Finanacia Planning for LGBTQ2+ community

 

Financial Planning, Risk Management, and Estate Planning are all key steps towards empowerment for members of the lesbian, gay, bisexual, transgender, queer, and two-spirited (LGBTQ2+) community, and this can help secure your future and the future of your loved ones.

Yet the always-changing legal landscape can make the wealth planning process even more complex for LGBTQ2+ families. We asked BMO Wealth Management expert and LGBTQ2+ ally Jonathan Batt, Senior Director, Digital Strategy, and Carl Hibben, Director, Private Wealth Advisor to explain some of the most important financial issues currently facing the LGBTQ2+ community.

Q. We know over the last few years the United States had made great strides regarding civil rights and legal protections for LGBTQ2+ individuals and families. What are some of the more recent changes?

A. Compared to prior decades, overall it is still a positive time to be a member of the LGBTQ2+ community. Some of the most significant civil rights advancements for LGBTQ2+ individuals and families are changing the way we plan for our financial needs and future. Most notably, they include:

• The freedom to marry! Years of litigation in our courts brought the freedom to marry in all 50 states and U.S. territories in 2015, after the U.S. Supreme Court ruled in the Obergefell v. Hodges, 135 S.Ct. 2584 (2015) case that the fundamental right to marry is guaranteed to same-sex couples under our Constitution under both the Equal Protection Clause and the Due Process Clause. This victory is one of the biggest changes in the legal landscape in decades.

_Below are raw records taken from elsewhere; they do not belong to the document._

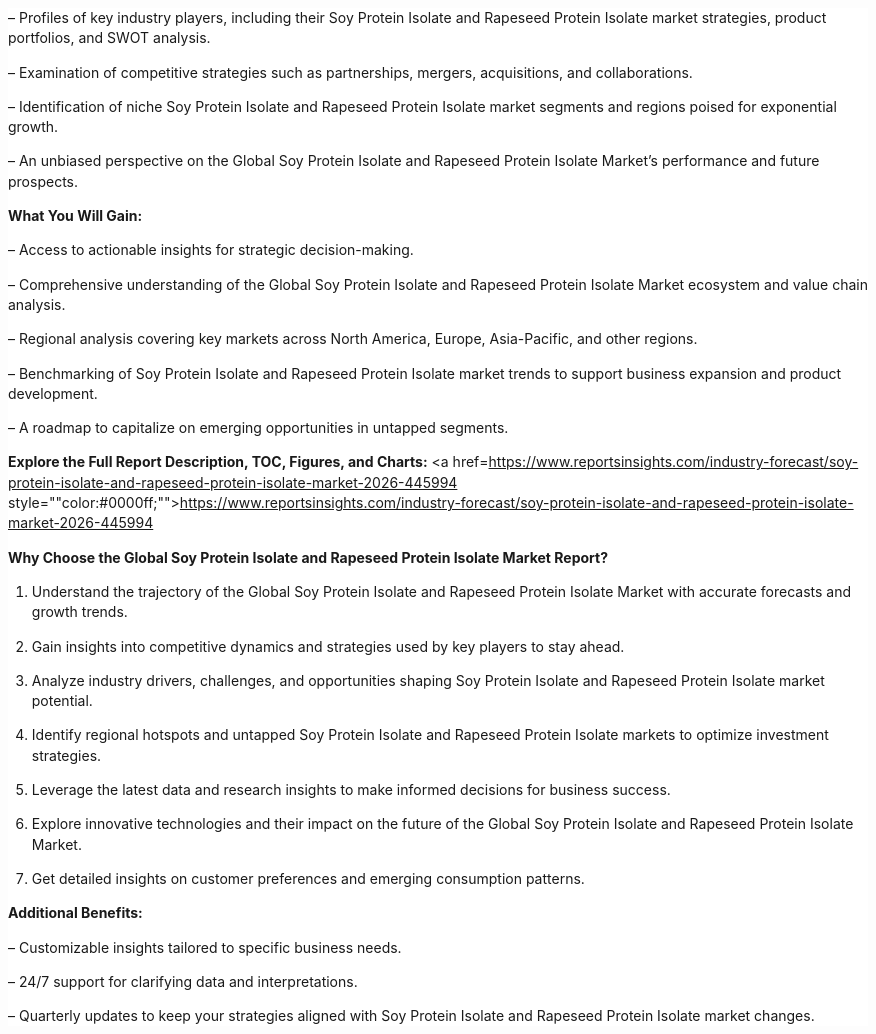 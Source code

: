 – Profiles of key industry players, including their Soy Protein Isolate and Rapeseed Protein Isolate market strategies, product portfolios, and SWOT analysis.

– Examination of competitive strategies such as partnerships, mergers, acquisitions, and collaborations.

– Identification of niche Soy Protein Isolate and Rapeseed Protein Isolate market segments and regions poised for exponential growth.

– An unbiased perspective on the Global Soy Protein Isolate and Rapeseed Protein Isolate Market’s performance and future prospects.

<strong>What You Will Gain:</strong>

– Access to actionable insights for strategic decision-making.

– Comprehensive understanding of the Global Soy Protein Isolate and Rapeseed Protein Isolate Market ecosystem and value chain analysis.

– Regional analysis covering key markets across North America, Europe, Asia-Pacific, and other regions.

– Benchmarking of Soy Protein Isolate and Rapeseed Protein Isolate market trends to support business expansion and product development.

– A roadmap to capitalize on emerging opportunities in untapped segments.

<strong>Explore the Full Report Description, TOC, Figures, and Charts:</strong>
<a href=https://www.reportsinsights.com/industry-forecast/soy-protein-isolate-and-rapeseed-protein-isolate-market-2026-445994 style=""color:#0000ff;"">https://www.reportsinsights.com/industry-forecast/soy-protein-isolate-and-rapeseed-protein-isolate-market-2026-445994</a>

<strong>Why Choose the Global Soy Protein Isolate and Rapeseed Protein Isolate Market Report?</strong>

1. Understand the trajectory of the Global Soy Protein Isolate and Rapeseed Protein Isolate Market with accurate forecasts and growth trends.

2. Gain insights into competitive dynamics and strategies used by key players to stay ahead.

3. Analyze industry drivers, challenges, and opportunities shaping Soy Protein Isolate and Rapeseed Protein Isolate market potential.

4. Identify regional hotspots and untapped Soy Protein Isolate and Rapeseed Protein Isolate markets to optimize investment strategies.

5. Leverage the latest data and research insights to make informed decisions for business success.

6. Explore innovative technologies and their impact on the future of the Global Soy Protein Isolate and Rapeseed Protein Isolate Market.

7. Get detailed insights on customer preferences and emerging consumption patterns.

<strong>Additional Benefits:</strong>

– Customizable insights tailored to specific business needs.

– 24/7 support for clarifying data and interpretations.

– Quarterly updates to keep your strategies aligned with Soy Protein Isolate and Rapeseed Protein Isolate market changes.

However, a recent concurring opinion in the Dobbs v. Jackson Women’s Health Organization, 142 S.Ct. 2228 (2022) case (overturning Roe v. Wade, 93 S.Ct. 705 (1973)) indicates that some of the grounds used to overturn the Roe case should also apply to the Obergefell case. This has raised some concern that same-sex marriage could suffer the same fate as Roe v. Wade. However, the majority opinion stated that Dobbs “should not be understood to cast doubt on precedents that do not concern abortion.” This provides some comfort that the Obergefell case guaranteeing same-sex couples the right to marry should stand.

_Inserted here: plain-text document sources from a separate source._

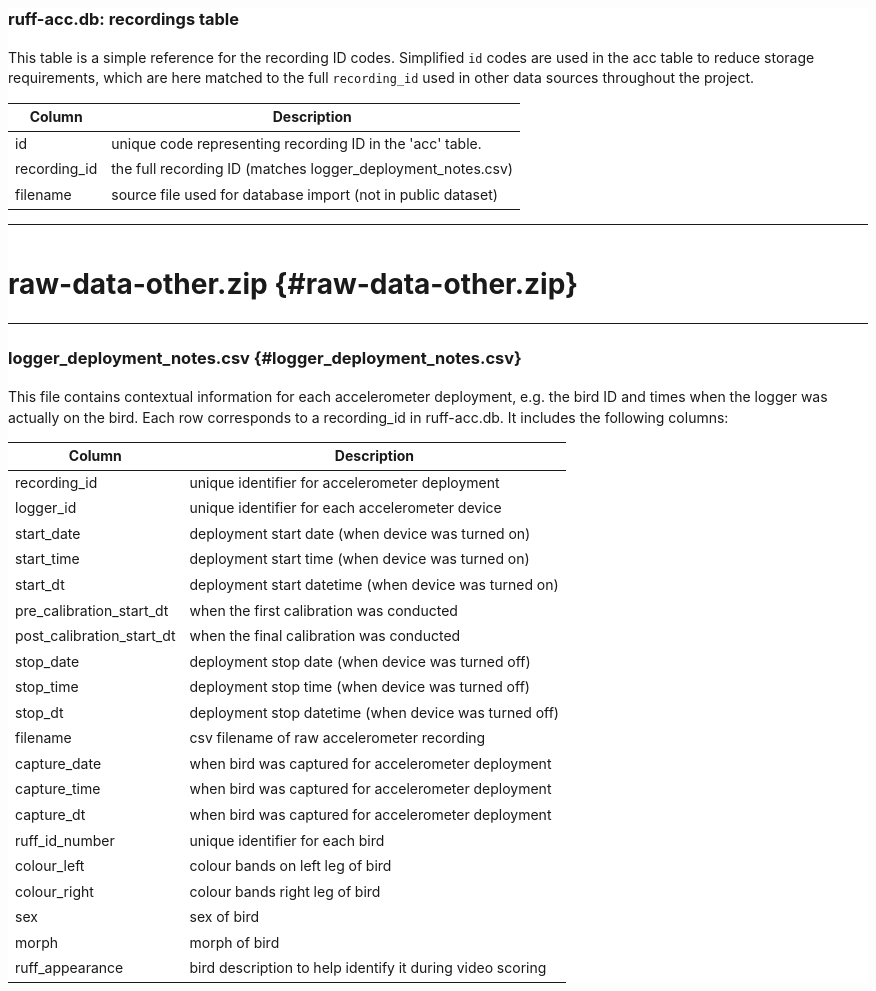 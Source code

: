 ### ruff-acc.db: recordings table

This table is a simple reference for the recording ID codes. Simplified `id` codes are used in the acc table to reduce storage requirements, which are here matched to the full `recording_id` used in other data sources throughout the project.

| Column       | Description                                                  |
|------------------|------------------------------------------------------|
| id           | unique code representing recording ID in the 'acc' table.    |
| recording_id | the full recording ID (matches logger_deployment_notes.csv)  |
| filename     | source file used for database import (not in public dataset) |

------------------------------------------------------------------------

# raw-data-other.zip {#raw-data-other.zip}

------------------------------------------------------------------------

### logger_deployment_notes.csv {#logger_deployment_notes.csv}

This file contains contextual information for each accelerometer deployment, e.g. the bird ID and times when the logger was actually on the bird. Each row corresponds to a recording_id in ruff-acc.db. It includes the following columns:

| Column                            | Description                                               |
|---------------------------------------|---------------------------------|
| recording_id                      | unique identifier for accelerometer deployment            |
| logger_id                         | unique identifier for each accelerometer device           |
| start_date                        | deployment start date (when device was turned on)         |
| start_time                        | deployment start time (when device was turned on)         |
| start_dt                          | deployment start datetime (when device was turned on)     |
| pre_calibration_start_dt          | when the first calibration was conducted                  |
| post_calibration_start_dt         | when the final calibration was conducted                  |
| stop_date                         | deployment stop date (when device was turned off)         |
| stop_time                         | deployment stop time (when device was turned off)         |
| stop_dt                           | deployment stop datetime (when device was turned off)     |
| filename                          | csv filename of raw accelerometer recording               |
| capture_date                      | when bird was captured for accelerometer deployment       |
| capture_time                      | when bird was captured for accelerometer deployment       |
| capture_dt                        | when bird was captured for accelerometer deployment       |
| ruff_id_number                    | unique identifier for each bird                           |
| colour_left                       | colour bands on left leg of bird                          |
| colour_right                      | colour bands right leg of bird                            |
| sex                               | sex of bird                                               |
| morph                             | morph of bird                                             |
| ruff_appearance                   | bird description to help identify it during video scoring | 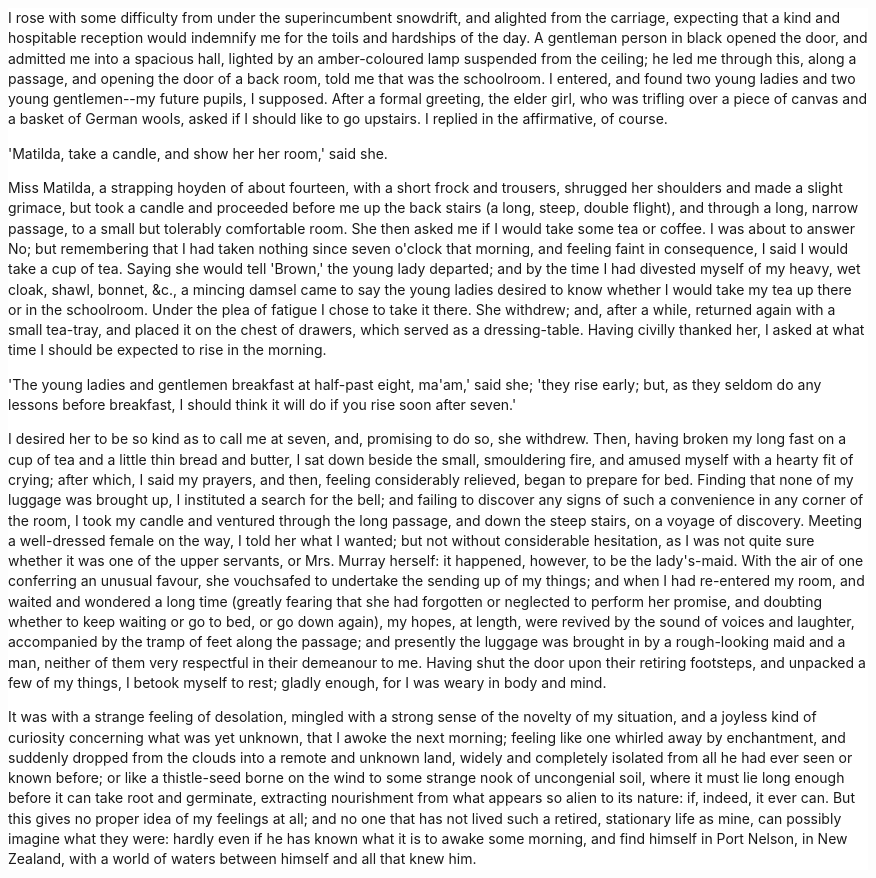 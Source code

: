 I rose with some difficulty from under the superincumbent snowdrift, and alighted from the carriage, expecting that a kind and hospitable reception would indemnify me for the toils and hardships of the day.  A gentleman person in black opened the door, and admitted me into a spacious hall, lighted by an amber-coloured lamp suspended from the ceiling; he led me through this, along a passage, and opening the door of a back room, told me that was the schoolroom.  I entered, and found two young ladies and two young gentlemen--my future pupils, I supposed.  After a formal greeting, the elder girl, who was trifling over a piece of canvas and a basket of German wools, asked if I should like to go upstairs.  I replied in the affirmative, of course.

'Matilda, take a candle, and show her her room,' said she.

Miss Matilda, a strapping hoyden of about fourteen, with a short frock and trousers, shrugged her shoulders and made a slight grimace, but took a candle and proceeded before me up the back stairs (a long, steep, double flight), and through a long, narrow passage, to a small but tolerably comfortable room.  She then asked me if I would take some tea or coffee.  I was about to answer No; but remembering that I had taken nothing since seven o'clock that morning, and feeling faint in consequence, I said I would take a cup of tea.  Saying she would tell 'Brown,' the young lady departed; and by the time I had divested myself of my heavy, wet cloak, shawl, bonnet, &c., a mincing damsel came to say the young ladies desired to know whether I would take my tea up there or in the schoolroom.  Under the plea of fatigue I chose to take it there.  She withdrew; and, after a while, returned again with a small tea-tray, and placed it on the chest of drawers, which served as a dressing-table.  Having civilly thanked her, I asked at what time I should be expected to rise in the morning.

'The young ladies and gentlemen breakfast at half-past eight, ma'am,' said she; 'they rise early; but, as they seldom do any lessons before breakfast, I should think it will do if you rise soon after seven.'

I desired her to be so kind as to call me at seven, and, promising to do so, she withdrew.  Then, having broken my long fast on a cup of tea and a little thin bread and butter, I sat down beside the small, smouldering fire, and amused myself with a hearty fit of crying; after which, I said my prayers, and then, feeling considerably relieved, began to prepare for bed.  Finding that none of my luggage was brought up, I instituted a search for the bell; and failing to discover any signs of such a convenience in any corner of the room, I took my candle and ventured through the long passage, and down the steep stairs, on a voyage of discovery.  Meeting a well-dressed female on the way, I told her what I wanted; but not without considerable hesitation, as I was not quite sure whether it was one of the upper servants, or Mrs. Murray herself: it happened, however, to be the lady's-maid.  With the air of one conferring an unusual favour, she vouchsafed to undertake the sending up of my things; and when I had re-entered my room, and waited and wondered a long time (greatly fearing that she had forgotten or neglected to perform her promise, and doubting whether to keep waiting or go to bed, or go down again), my hopes, at length, were revived by the sound of voices and laughter, accompanied by the tramp of feet along the passage; and presently the luggage was brought in by a rough-looking maid and a man, neither of them very respectful in their demeanour to me.  Having shut the door upon their retiring footsteps, and unpacked a few of my things, I betook myself to rest; gladly enough, for I was weary in body and mind.

It was with a strange feeling of desolation, mingled with a strong sense of the novelty of my situation, and a joyless kind of curiosity concerning what was yet unknown, that I awoke the next morning; feeling like one whirled away by enchantment, and suddenly dropped from the clouds into a remote and unknown land, widely and completely isolated from all he had ever seen or known before; or like a thistle-seed borne on the wind to some strange nook of uncongenial soil, where it must lie long enough before it can take root and germinate, extracting nourishment from what appears so alien to its nature: if, indeed, it ever can.  But this gives no proper idea of my feelings at all; and no one that has not lived such a retired, stationary life as mine, can possibly imagine what they were: hardly even if he has known what it is to awake some morning, and find himself in Port Nelson, in New Zealand, with a world of waters between himself and all that knew him.
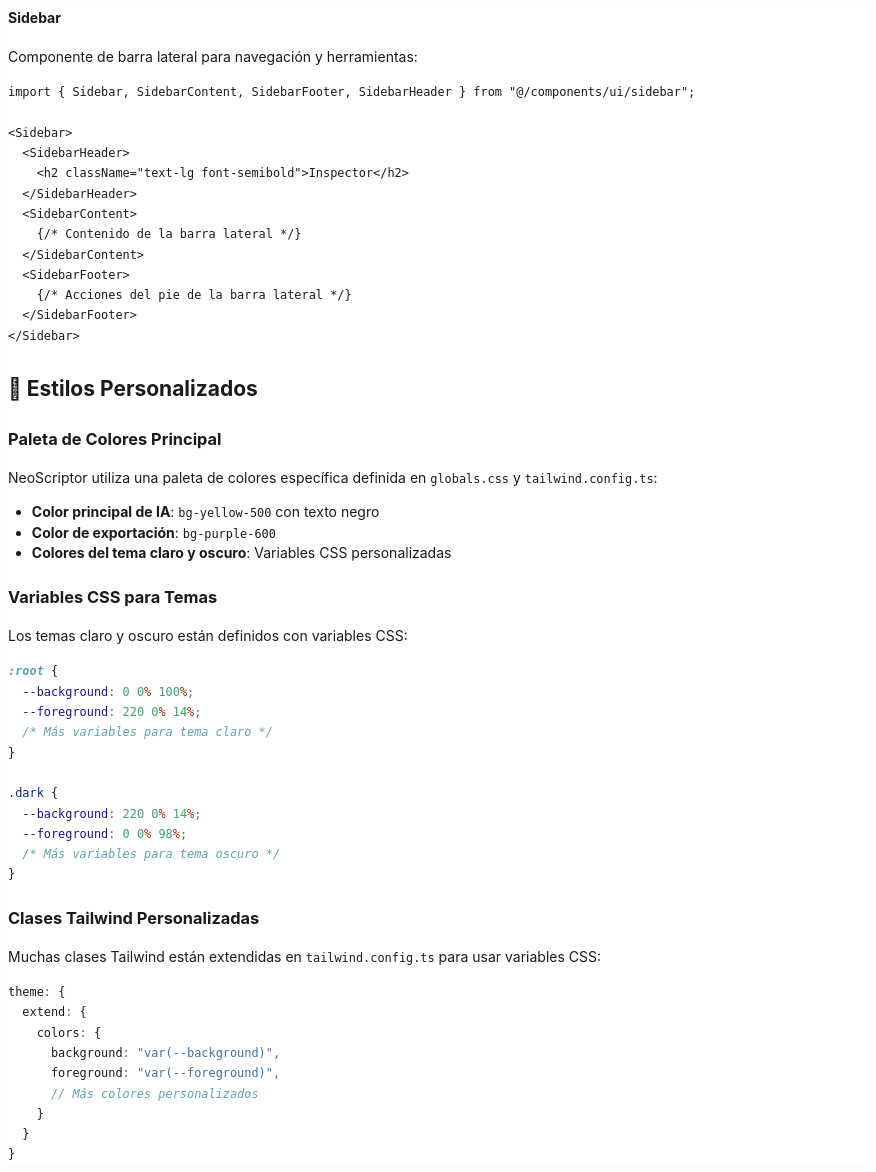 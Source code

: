 
#### Sidebar
Componente de barra lateral para navegación y herramientas:

```tsx
import { Sidebar, SidebarContent, SidebarFooter, SidebarHeader } from "@/components/ui/sidebar";

<Sidebar>
  <SidebarHeader>
    <h2 className="text-lg font-semibold">Inspector</h2>
  </SidebarHeader>
  <SidebarContent>
    {/* Contenido de la barra lateral */}
  </SidebarContent>
  <SidebarFooter>
    {/* Acciones del pie de la barra lateral */}
  </SidebarFooter>
</Sidebar>
```

## 🎨 Estilos Personalizados

### Paleta de Colores Principal

NeoScriptor utiliza una paleta de colores específica definida en `globals.css` y `tailwind.config.ts`:

- **Color principal de IA**: `bg-yellow-500` con texto negro
- **Color de exportación**: `bg-purple-600`
- **Colores del tema claro y oscuro**: Variables CSS personalizadas

### Variables CSS para Temas

Los temas claro y oscuro están definidos con variables CSS:

```css
:root {
  --background: 0 0% 100%;
  --foreground: 220 0% 14%;
  /* Más variables para tema claro */
}

.dark {
  --background: 220 0% 14%;
  --foreground: 0 0% 98%;
  /* Más variables para tema oscuro */
}
```

### Clases Tailwind Personalizadas

Muchas clases Tailwind están extendidas en `tailwind.config.ts` para usar variables CSS:

```ts
theme: {
  extend: {
    colors: {
      background: "var(--background)",
      foreground: "var(--foreground)",
      // Más colores personalizados
    }
  }
}
```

• Federal protections. Recent landmark court rulings are advancing a legal precedent that protects LGBTQ2+ people from discrimination under federal law in some workplace settings and schools. This understanding and application of the law is far from covering all LGBTQ2+ people in all states, yet the trend is important in how we think about our employment, mobility, and safety of our children in schools.

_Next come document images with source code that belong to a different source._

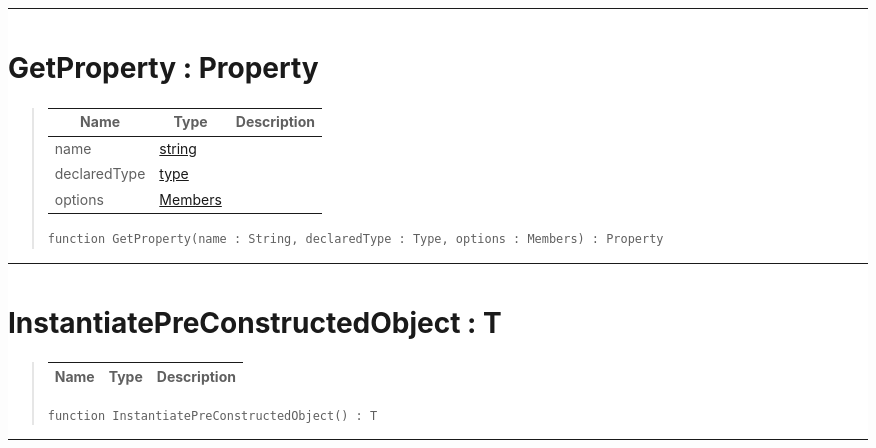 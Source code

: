 
---  
 #  GetProperty : Property

> 
> |Name|Type|Description|
> |---|---|---|
> |name|[string](https://github.com/PlasmaEngine/PlasmaDocs/tree/master/docs/C%2B%2B/code_reference/lightning_base_types/string.markdown)| |
> |declaredType|[type](https://github.com/PlasmaEngine/PlasmaDocs/tree/master/docs/C%2B%2B/code_reference/lightning_base_types/type.markdown)| |
> |options|[Members](https://github.com/PlasmaEngine/PlasmaDocs/tree/master/docs/C%2B%2B/code_reference/flags_reference.markdown#members)| |
> ``` lang=cpp, name=Lightning
> function GetProperty(name : String, declaredType : Type, options : Members) : Property
> ``` 


---  
 #  InstantiatePreConstructedObject : T

> 
> |Name|Type|Description|
> |---|---|---|
> ``` lang=cpp, name=Lightning
> function InstantiatePreConstructedObject() : T
> ``` 


---  
 

  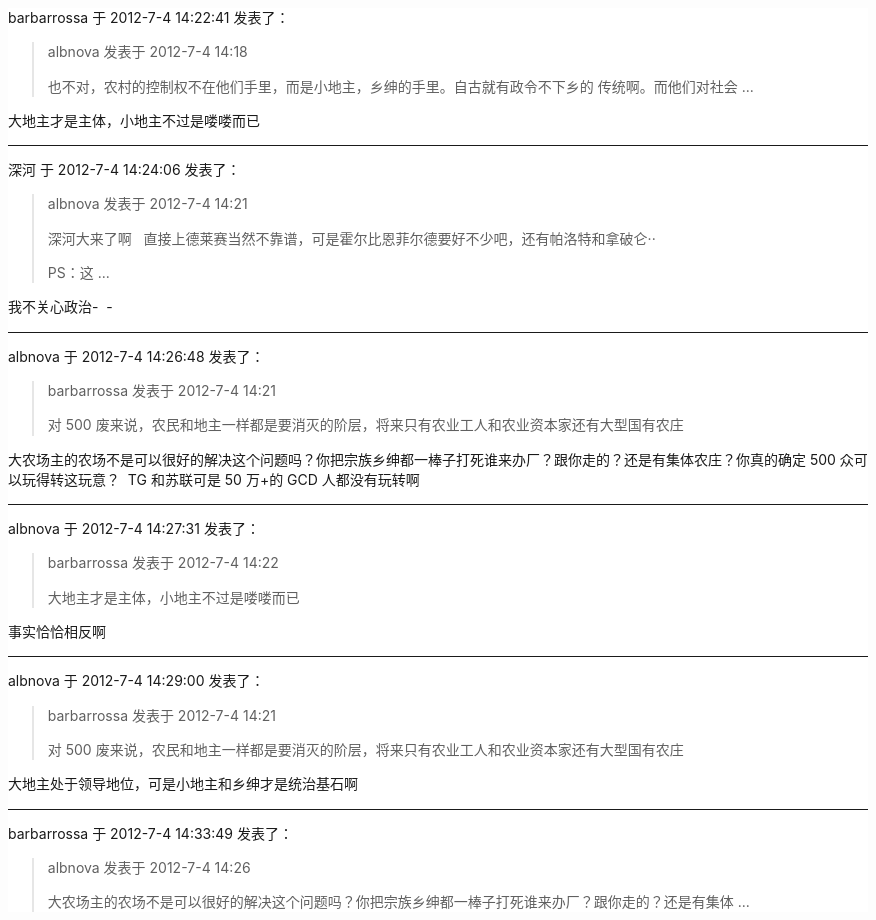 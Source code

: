 
barbarrossa 于 2012-7-4 14:22:41 发表了：

> albnova 发表于 2012-7-4 14:18
>
> 也不对，农村的控制权不在他们手里，而是小地主，乡绅的手里。自古就有政令不下乡的 传统啊。而他们对社会 ...

大地主才是主体，小地主不过是喽喽而已

---

深河 于 2012-7-4 14:24:06 发表了：

> albnova 发表于 2012-7-4 14:21
>
> 深河大来了啊&nbsp; &nbsp;直接上德莱赛当然不靠谱，可是霍尔比恩菲尔德要好不少吧，还有帕洛特和拿破仑··
>
> PS：这 ...

我不关心政治-&nbsp;&nbsp;-

---

albnova 于 2012-7-4 14:26:48 发表了：

> barbarrossa 发表于 2012-7-4 14:21
>
> 对 500 废来说，农民和地主一样都是要消灭的阶层，将来只有农业工人和农业资本家还有大型国有农庄

大农场主的农场不是可以很好的解决这个问题吗？你把宗族乡绅都一棒子打死谁来办厂？跟你走的？还是有集体农庄？你真的确定 500 众可以玩得转这玩意？&nbsp;&nbsp;TG 和苏联可是 50 万+的 GCD 人都没有玩转啊

---

albnova 于 2012-7-4 14:27:31 发表了：

> barbarrossa 发表于 2012-7-4 14:22
>
> 大地主才是主体，小地主不过是喽喽而已

事实恰恰相反啊

---

albnova 于 2012-7-4 14:29:00 发表了：

> barbarrossa 发表于 2012-7-4 14:21
>
> 对 500 废来说，农民和地主一样都是要消灭的阶层，将来只有农业工人和农业资本家还有大型国有农庄

大地主处于领导地位，可是小地主和乡绅才是统治基石啊

---

barbarrossa 于 2012-7-4 14:33:49 发表了：

> albnova 发表于 2012-7-4 14:26
>
> 大农场主的农场不是可以很好的解决这个问题吗？你把宗族乡绅都一棒子打死谁来办厂？跟你走的？还是有集体 ...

• Advancements in family law. Even after we’ve won the freedom to marry, parenting and family law for same-sex couples and LGBTQ2+ individuals requires special considerations (second- parent adoption, for example). More states are appropriately recognizing parental rights, spousal relationships, and the way we create our families.

Q. What is the connection between changes in LGBTQ2+ legal rights and the need for LGBTQ2+specific financial planning?

A. “Legal rights come with financial benefits. The broader public assumed that national recognition of same-sex marriage was the final step toward bringing legal and financial equality to LGBTQ2+ people… job done,” says Jonathan Batt, Senior Director, Digital Strategy for BMO Wealth Management. “Although recognition of same-sex marriage truly is a ground-breaking advancement, it’s not the answer to every LGBTQ2+ person’s financial planning issue.” Why?

Marriage isn’t for everyone. This choice may be financial or based on other reasons. Since they don’t have the legal protections that go along with marriage, domestic partners still need specific legal documents and financial plans to help ensure they can care for each other.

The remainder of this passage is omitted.